Segment Start: DATA EXTRACT

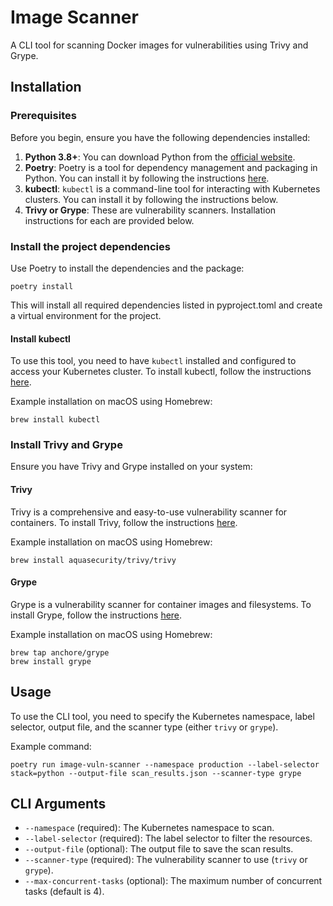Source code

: # Image Scanner

A CLI tool for scanning Docker images for vulnerabilities using Trivy and Grype.

## Installation

### Prerequisites

Before you begin, ensure you have the following dependencies installed:

1. **Python 3.8+**: You can download Python from the [official website](https://www.python.org/downloads/).
2. **Poetry**: Poetry is a tool for dependency management and packaging in Python. You can install it by following the instructions [here](https://python-poetry.org/docs/#installation).
3. **kubectl**: `kubectl` is a command-line tool for interacting with Kubernetes clusters. You can install it by following the instructions below.
4. **Trivy or Grype**: These are vulnerability scanners. Installation instructions for each are provided below.

### Install the project dependencies

Use Poetry to install the dependencies and the package:

```shell
poetry install
```
This will install all required dependencies listed in pyproject.toml and create a virtual environment for the project.

#### Install kubectl

To use this tool, you need to have `kubectl` installed and configured to access your Kubernetes cluster. To install kubectl, follow the instructions [here](https://kubernetes.io/docs/tasks/tools/).

Example installation on macOS using Homebrew:

```shell
brew install kubectl
```

### Install Trivy and Grype

Ensure you have Trivy and Grype installed on your system:

#### Trivy

Trivy is a comprehensive and easy-to-use vulnerability scanner for containers. To install Trivy, follow the instructions [here](https://github.com/aquasecurity/trivy#installation).

Example installation on macOS using Homebrew:

```shell
brew install aquasecurity/trivy/trivy
```

#### Grype

Grype is a vulnerability scanner for container images and filesystems. To install Grype, follow the instructions [here](https://github.com/anchore/grype#installation).

Example installation on macOS using Homebrew:

```shell
brew tap anchore/grype
brew install grype
```

## Usage

To use the CLI tool, you need to specify the Kubernetes namespace, label selector, output file, and the scanner type (either `trivy` or `grype`).

Example command:

```shell
poetry run image-vuln-scanner --namespace production --label-selector stack=python --output-file scan_results.json --scanner-type grype
```

## CLI Arguments

- `--namespace` (required): The Kubernetes namespace to scan.
- `--label-selector` (required): The label selector to filter the resources.
- `--output-file` (optional): The output file to save the scan results.
- `--scanner-type` (required): The vulnerability scanner to use (`trivy` or `grype`).
- `--max-concurrent-tasks` (optional): The maximum number of concurrent tasks (default is 4).
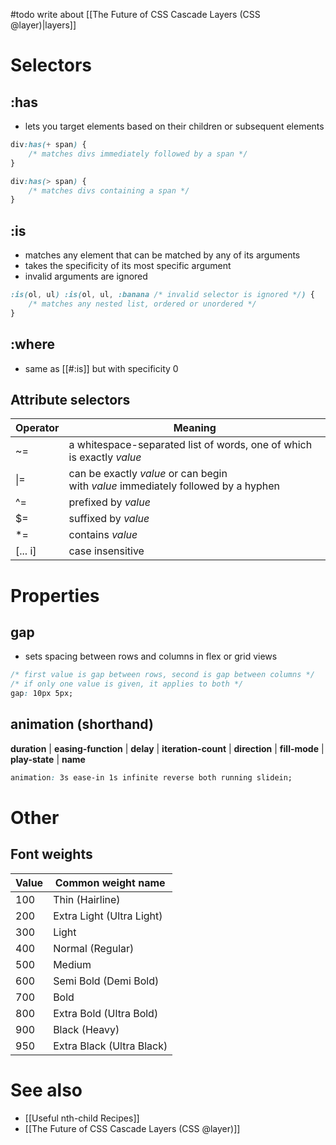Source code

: #todo write about [[The Future of CSS Cascade Layers (CSS @layer)|layers]]

# Selectors

## :has

- lets you target elements based on their children or subsequent elements

```css
div:has(+ span) {
    /* matches divs immediately followed by a span */
}

div:has(> span) {
    /* matches divs containing a span */
}
```

## :is

- matches any element that can be matched by any of its arguments
- takes the specificity of its most specific argument
- invalid arguments are ignored

```css
:is(ol, ul) :is(ol, ul, :banana /* invalid selector is ignored */) {
    /* matches any nested list, ordered or unordered */
}
```

## :where

- same as [[#:is]] but with specificity 0

## Attribute selectors

| Operator | Meaning                                                                           |
| -------- | --------------------------------------------------------------------------------- |
| ~=       | a whitespace-separated list of words, one of which is exactly *value*             |
| \|=      | can be exactly *value* or can begin with *value* immediately followed by a hyphen |
| ^=       | prefixed by *value*                                                               |
| $=       | suffixed by *value*                                                               |
| \*=      | contains *value*                                                                  |
| [... i]  | case insensitive                                                                  |

# Properties

## gap

- sets spacing between rows and columns in flex or grid views

```css
/* first value is gap between rows, second is gap between columns */
/* if only one value is given, it applies to both */
gap: 10px 5px;
```

## animation (shorthand)

**duration** | **easing-function** | **delay** | **iteration-count** | **direction** | **fill-mode** | **play-state** | **name**

```css
animation: 3s ease-in 1s infinite reverse both running slidein;
```

# Other

## Font weights

| Value | Common weight name        |
| ----- | ------------------------- |
| 100   | Thin (Hairline)           |
| 200   | Extra Light (Ultra Light) |
| 300   | Light                     |
| 400   | Normal (Regular)          |
| 500   | Medium                    |
| 600   | Semi Bold (Demi Bold)     |
| 700   | Bold                      |
| 800   | Extra Bold (Ultra Bold)   |
| 900   | Black (Heavy)             |
| 950   | Extra Black (Ultra Black) |

# See also

- [[Useful nth-child Recipes]]
- [[The Future of CSS Cascade Layers (CSS @layer)]]

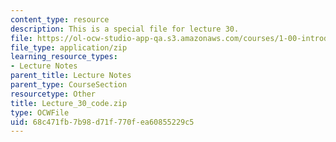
 ```yaml
---
content_type: resource
description: This is a special file for lecture 30.
file: https://ol-ocw-studio-app-qa.s3.amazonaws.com/courses/1-00-introduction-to-computers-and-engineering-problem-solving-spring-2012/68c471fb7b98d71f770fea60855229c5_Lecture_30_code.zip
file_type: application/zip
learning_resource_types:
- Lecture Notes
parent_title: Lecture Notes
parent_type: CourseSection
resourcetype: Other
title: Lecture_30_code.zip
type: OCWFile
uid: 68c471fb-7b98-d71f-770f-ea60855229c5
---
```

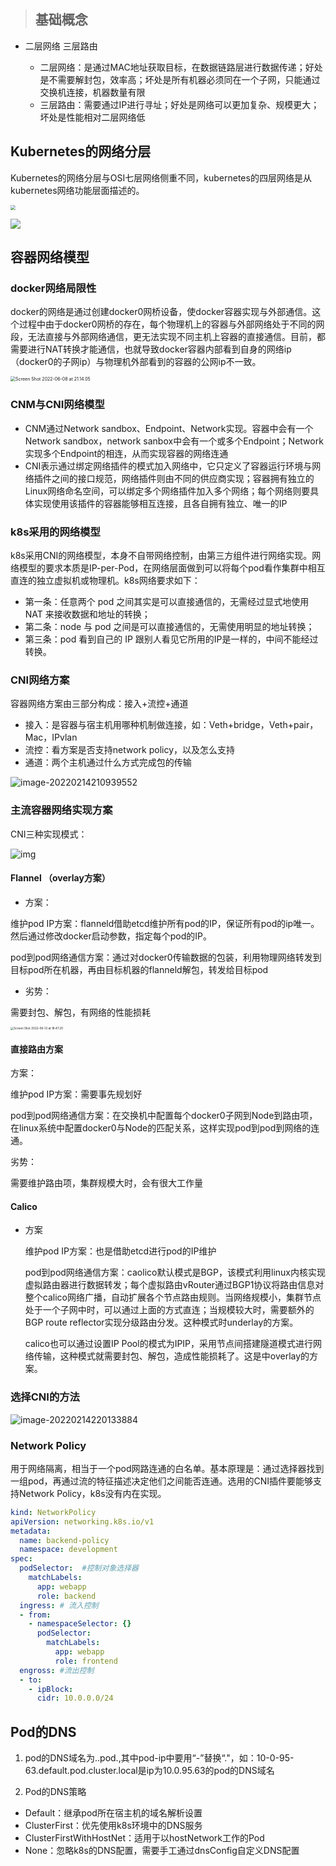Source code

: > ## 基础概念

* 二层网络 三层路由

  * 二层网络：是通过MAC地址获取目标，在数据链路层进行数据传递；好处是不需要解封包，效率高；坏处是所有机器必须同在一个子网，只能通过交换机连接，机器数量有限
  * 三层路由：需要通过IP进行寻址；好处是网络可以更加复杂、规模更大；坏处是性能相对二层网络低

  

## Kubernetes的网络分层

Kubernetes的网络分层与OSI七层网络侧重不同，kubernetes的四层网络是从kubernetes网络功能层面描述的。

<img src="../pics/四层网络.png" style="zoom:50%;" />

![](../pics/网络的作用.png)

## 容器网络模型

### docker网络局限性

docker的网络是通过创建docker0网桥设备，使docker容器实现与外部通信。这个过程中由于docker0网桥的存在，每个物理机上的容器与外部网络处于不同的网段，无法直接与外部网络通信，更无法实现不同主机上容器的直接通信。目前，都需要进行NAT转换才能通信，也就导致docker容器内部看到自身的网络ip（docker0的子网ip）与物理机外部看到的容器的公网ip不一致。

<img src="../pics/docker net.png" alt="Screen Shot 2022-06-08 at 21.14.05" style="zoom:50%;" />

### CNM与CNI网络模型

* CNM通过Network sandbox、Endpoint、Network实现。容器中会有一个Network sandbox，network sanbox中会有一个或多个Endpoint；Network实现多个Endpoint的相连，从而实现容器的网络连通
* CNI表示通过绑定网络插件的模式加入网络中，它只定义了容器运行环境与网络插件之间的接口规范，网络插件则由不同的供应商实现；容器拥有独立的Linux网络命名空间，可以绑定多个网络插件加入多个网络；每个网络则要具体实现使用该插件的容器能够相互连接，且各自拥有独立、唯一的IP

### k8s采用的网络模型

k8s采用CNI的网络模型，本身不自带网络控制，由第三方组件进行网络实现。网络模型的要求本质是IP-per-Pod，在网络层面做到可以将每个pod看作集群中相互直连的独立虚拟机或物理机。k8s网络要求如下：

- 第一条：任意两个 pod 之间其实是可以直接通信的，无需经过显式地使用 NAT 来接收数据和地址的转换；
- 第二条：node 与 pod 之间是可以直接通信的，无需使用明显的地址转换；
- 第三条：pod 看到自己的 IP 跟别人看见它所用的IP是一样的，中间不能经过转换。

### CNI网络方案

容器网络方案由三部分构成：接入+流控+通道

* 接入：是容器与宿主机用哪种机制做连接，如：Veth+bridge，Veth+pair，Mac，IPvlan
* 流控：看方案是否支持network policy，以及怎么支持
* 通道：两个主机通过什么方式完成包的传输

![image-20220214210939552](../pics/image-20220214210939552.png)



### 主流容器网络实现方案

CNI三种实现模式：

![img](../pics/173955b068ad241925.png)

#### Flannel （overlay方案）

* 方案：

维护pod IP方案：flanneld借助etcd维护所有pod的IP，保证所有pod的ip唯一。然后通过修改docker启动参数，指定每个pod的IP。

pod到pod网络通信方案：通过对docker0传输数据的包装，利用物理网络转发到目标pod所在机器，再由目标机器的flanneld解包，转发给目标pod

* 劣势：

需要封包、解包，有网络的性能损耗

<img src="../pics/flannel.png" alt="Screen Shot 2022-06-12 at 18.47.20" style="zoom:33%;" />

#### 直接路由方案

方案：

维护pod IP方案：需要事先规划好

pod到pod网络通信方案：在交换机中配置每个docker0子网到Node到路由项，在linux系统中配置docker0与Node的匹配关系，这样实现pod到pod到网络的连通。

劣势：

需要维护路由项，集群规模大时，会有很大工作量

#### Calico

* 方案

  维护pod IP方案：也是借助etcd进行pod的IP维护

  pod到pod网络通信方案：caolico默认模式是BGP，该模式利用linux内核实现虚拟路由器进行数据转发；每个虚拟路由vRouter通过BGP1协议将路由信息对整个calico网络广播，自动扩展各个节点路由规则。当网络规模小，集群节点处于一个子网中时，可以通过上面的方式直连；当规模较大时，需要额外的BGP route reflector实现分级路由分发。这种模式时underlay的方案。

  calico也可以通过设置IP Pool的模式为IPIP，采用节点间搭建隧道模式进行网络传输，这种模式就需要封包、解包，造成性能损耗了。这是中overlay的方案。

### 选择CNI的方法

![image-20220214220133884](../pics/CNI选择.png)



### Network Policy

用于网络隔离，相当于一个pod网路连通的白名单。基本原理是：通过选择器找到一组pod，再通过流的特征描述决定他们之间能否连通。选用的CNI插件要能够支持Network Policy，k8s没有内在实现。

```yaml
kind: NetworkPolicy
apiVersion: networking.k8s.io/v1
metadata:
  name: backend-policy
  namespace: development
spec:
  podSelector:  #控制对象选择器
    matchLabels:
      app: webapp
      role: backend
  ingress: # 流入控制
  - from:
    - namespaceSelector: {}
      podSelector:
        matchLabels:
          app: webapp
          role: frontend
  engross: #流出控制
  - to:
    - ipBlock:
      cidr: 10.0.0.0/24
```



## Pod的DNS

1. pod的DNS域名为<pod-ip>.<namespace>.pod.<cluster-domain>,其中pod-ip中要用“-”替换“."，如：10-0-95-63.default.pod.cluster.local是ip为10.0.95.63的pod的DNS域名

2. Pod的DNS策略

* Default：继承pod所在宿主机的域名解析设置
* ClusterFirst：优先使用k8s环境中的DNS服务
* ClusterFirstWithHostNet：适用于以hostNetwork工作的Pod
* None：忽略k8s的DNS配置，需要手工通过dnsConfig自定义DNS配置
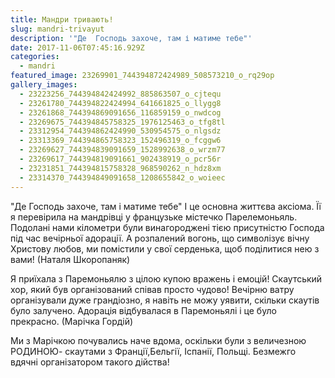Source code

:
 ```yaml
---
title: Мандри тривають!
slug: mandri-trivayut
description: '"Де  Господь захоче, там і матиме тебе"'
date: 2017-11-06T07:45:16.929Z
categories:
  - mandri
featured_image: 23269901_744394872424989_508573210_o_rq29op
gallery_images:
  - 23223256_744394842424992_885863507_o_cjtequ
  - 23261780_744394822424994_641661825_o_llygg8
  - 23261868_744394869091656_116859159_o_nwdcog
  - 23269675_744394845758325_1976125463_o_tfg8tl
  - 23312954_744394862424990_530954575_o_nlgsdz
  - 23313369_744394865758323_152496319_o_fcggw6
  - 23269627_744394839091659_1528992638_o_wrzm77
  - 23269617_744394819091661_902438919_o_pcr56r
  - 23231851_744394815758328_968590262_n_hdz8xm
  - 23314370_744394849091658_1208655842_o_woieec
---
```

"Де  Господь захоче, там і матиме тебе"  І це основна життєва аксіома. Її я перевірила на мандрівці у французьке містечко Парелемоньяль. Подолані нами кілометри були винагороджені тією присутністю Господа під час вечірньої адорації. А розпалений вогонь, що символізує вічну Христову любов, ми помістили у свої серденька, щоб поділитися нею з вами! (Наталя Шкоропаняк)

Я приїхала з Паремоньялю з цілою купою вражень і емоцій! Скаутський хор, який був організований співав просто чудово! Вечірню ватру організували дуже грандіозно, я навіть не можу уявити, скільки скаутів було залучено. Адорація відбувалася в Паремоньялі і це було прекрасно. (Марічка Гордій)

Ми з Марічкою почувались наче вдома, оскільки були з величезною РОДИНОЮ- скаутами з Франції,Бельгії, Іспанії, Польщі. Безмежго вдячні організатором такого дійства!

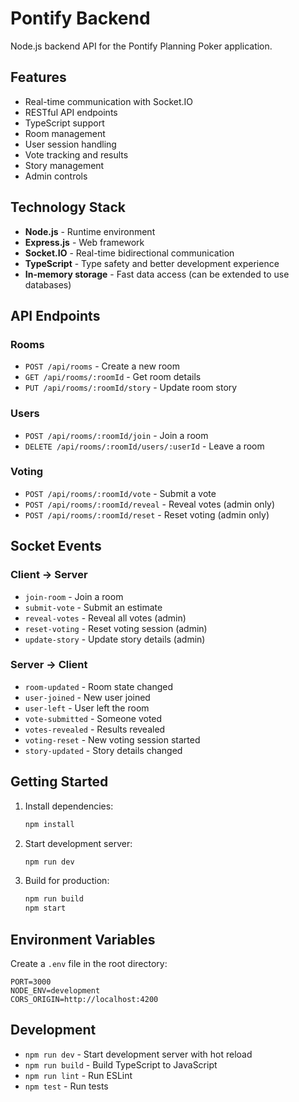 # Pontify Backend

Node.js backend API for the Pontify Planning Poker application.

## Features

- Real-time communication with Socket.IO
- RESTful API endpoints
- TypeScript support
- Room management
- User session handling
- Vote tracking and results
- Story management
- Admin controls

## Technology Stack

- **Node.js** - Runtime environment
- **Express.js** - Web framework
- **Socket.IO** - Real-time bidirectional communication
- **TypeScript** - Type safety and better development experience
- **In-memory storage** - Fast data access (can be extended to use databases)

## API Endpoints

### Rooms
- `POST /api/rooms` - Create a new room
- `GET /api/rooms/:roomId` - Get room details
- `PUT /api/rooms/:roomId/story` - Update room story

### Users
- `POST /api/rooms/:roomId/join` - Join a room
- `DELETE /api/rooms/:roomId/users/:userId` - Leave a room

### Voting
- `POST /api/rooms/:roomId/vote` - Submit a vote
- `POST /api/rooms/:roomId/reveal` - Reveal votes (admin only)
- `POST /api/rooms/:roomId/reset` - Reset voting (admin only)

## Socket Events

### Client → Server
- `join-room` - Join a room
- `submit-vote` - Submit an estimate
- `reveal-votes` - Reveal all votes (admin)
- `reset-voting` - Reset voting session (admin)
- `update-story` - Update story details (admin)

### Server → Client
- `room-updated` - Room state changed
- `user-joined` - New user joined
- `user-left` - User left the room
- `vote-submitted` - Someone voted
- `votes-revealed` - Results revealed
- `voting-reset` - New voting session started
- `story-updated` - Story details changed

## Getting Started

1. Install dependencies:
   ```bash
   npm install
   ```

2. Start development server:
   ```bash
   npm run dev
   ```

3. Build for production:
   ```bash
   npm run build
   npm start
   ```

## Environment Variables

Create a `.env` file in the root directory:

```
PORT=3000
NODE_ENV=development
CORS_ORIGIN=http://localhost:4200
```

## Development

- `npm run dev` - Start development server with hot reload
- `npm run build` - Build TypeScript to JavaScript
- `npm run lint` - Run ESLint
- `npm test` - Run tests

Segment End: DATA EXTRACT

> _REQUIRED ACTION_
Each line of the data that holds the word "span" should be copied.

> _FINISHED TASK_
div:has(+ span) {
    /* matches divs immediately followed by a span */
div:has(> span) {
    /* matches divs containing a span */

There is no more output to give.